We gazed at the impressive skyline views of the “Denos Wonder Wheel,” the enormous, colourful Ferris wheel looming above us, and the massive “Cyclone” roller coaster, an undulating orange metal frame snaking its way along the perimeter fence and eyed, what is now the defunct Parachute Jump. This landmark tower stretches 250 feet into the air.   

How innocent and carefree were the young people who braved the heights and real danger as they put their trust in the operators, relying on their help to manoeuvre into the hanging canvas seats that would then be dropped (by various mechanic means), to 4 feet above the ground? 

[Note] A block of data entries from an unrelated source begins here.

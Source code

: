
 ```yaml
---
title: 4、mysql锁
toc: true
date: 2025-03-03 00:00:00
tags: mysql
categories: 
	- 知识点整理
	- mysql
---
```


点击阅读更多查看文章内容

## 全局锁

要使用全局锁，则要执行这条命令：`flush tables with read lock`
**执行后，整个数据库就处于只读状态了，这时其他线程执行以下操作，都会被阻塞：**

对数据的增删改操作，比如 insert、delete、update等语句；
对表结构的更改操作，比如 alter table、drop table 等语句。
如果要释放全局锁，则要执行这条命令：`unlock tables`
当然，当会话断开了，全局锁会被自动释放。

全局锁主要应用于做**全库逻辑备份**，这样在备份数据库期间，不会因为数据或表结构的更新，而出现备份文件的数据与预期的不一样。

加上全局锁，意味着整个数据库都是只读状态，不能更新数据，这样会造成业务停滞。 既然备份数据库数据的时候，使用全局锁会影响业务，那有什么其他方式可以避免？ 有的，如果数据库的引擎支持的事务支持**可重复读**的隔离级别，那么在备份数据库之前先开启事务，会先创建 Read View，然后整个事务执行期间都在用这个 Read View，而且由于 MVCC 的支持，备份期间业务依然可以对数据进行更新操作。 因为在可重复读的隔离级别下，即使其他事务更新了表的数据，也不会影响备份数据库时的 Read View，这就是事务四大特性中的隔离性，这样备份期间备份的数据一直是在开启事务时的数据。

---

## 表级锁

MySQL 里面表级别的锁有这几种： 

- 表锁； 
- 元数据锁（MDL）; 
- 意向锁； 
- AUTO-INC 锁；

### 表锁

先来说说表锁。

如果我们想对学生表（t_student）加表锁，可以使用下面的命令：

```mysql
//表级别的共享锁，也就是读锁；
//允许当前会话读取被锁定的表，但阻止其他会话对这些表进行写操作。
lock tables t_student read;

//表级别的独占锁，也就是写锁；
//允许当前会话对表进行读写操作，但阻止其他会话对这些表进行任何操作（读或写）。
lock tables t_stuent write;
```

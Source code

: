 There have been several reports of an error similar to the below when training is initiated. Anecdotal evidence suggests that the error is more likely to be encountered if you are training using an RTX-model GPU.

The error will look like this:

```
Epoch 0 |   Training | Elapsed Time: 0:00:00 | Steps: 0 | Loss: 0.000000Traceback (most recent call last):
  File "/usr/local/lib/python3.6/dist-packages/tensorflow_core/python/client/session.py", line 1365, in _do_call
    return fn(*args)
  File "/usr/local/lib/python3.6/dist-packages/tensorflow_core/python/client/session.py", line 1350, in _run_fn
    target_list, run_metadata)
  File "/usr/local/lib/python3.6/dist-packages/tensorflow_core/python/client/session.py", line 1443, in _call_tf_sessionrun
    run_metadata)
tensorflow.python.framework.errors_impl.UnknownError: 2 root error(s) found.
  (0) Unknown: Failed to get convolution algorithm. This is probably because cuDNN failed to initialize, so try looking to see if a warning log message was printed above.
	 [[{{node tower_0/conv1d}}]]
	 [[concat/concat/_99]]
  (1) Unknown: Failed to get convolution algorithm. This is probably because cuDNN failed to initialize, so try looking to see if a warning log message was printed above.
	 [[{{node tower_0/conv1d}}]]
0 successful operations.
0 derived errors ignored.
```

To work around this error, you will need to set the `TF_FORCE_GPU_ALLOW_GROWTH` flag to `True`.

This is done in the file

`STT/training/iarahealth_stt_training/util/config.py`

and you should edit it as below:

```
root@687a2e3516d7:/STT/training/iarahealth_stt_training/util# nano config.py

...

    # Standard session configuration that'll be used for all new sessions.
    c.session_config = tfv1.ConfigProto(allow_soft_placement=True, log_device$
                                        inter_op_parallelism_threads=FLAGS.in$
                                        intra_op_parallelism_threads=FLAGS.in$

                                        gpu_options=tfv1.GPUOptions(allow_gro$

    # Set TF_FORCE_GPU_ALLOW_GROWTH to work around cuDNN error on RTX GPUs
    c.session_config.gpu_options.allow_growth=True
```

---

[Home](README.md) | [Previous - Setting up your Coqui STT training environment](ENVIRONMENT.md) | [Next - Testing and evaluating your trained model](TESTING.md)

None of this detail was a part of the atmospheric lyrics in “Coney Island Baby,” but I imagine this colourful tapestry of life would have provided the backdrop to Lou Reed’s poignant and stirring song from his 1976 solo album of the same name – Coney Island Baby . 

A song that takes me back to the same carefree, innocent days of young love and finding my way in the world that Lou sings about.  Every time I listen to it, I am transported to the place that Lou so beautifully references in his soulful tribute to love lost and days gone by. A place I finally got to visit in 2015.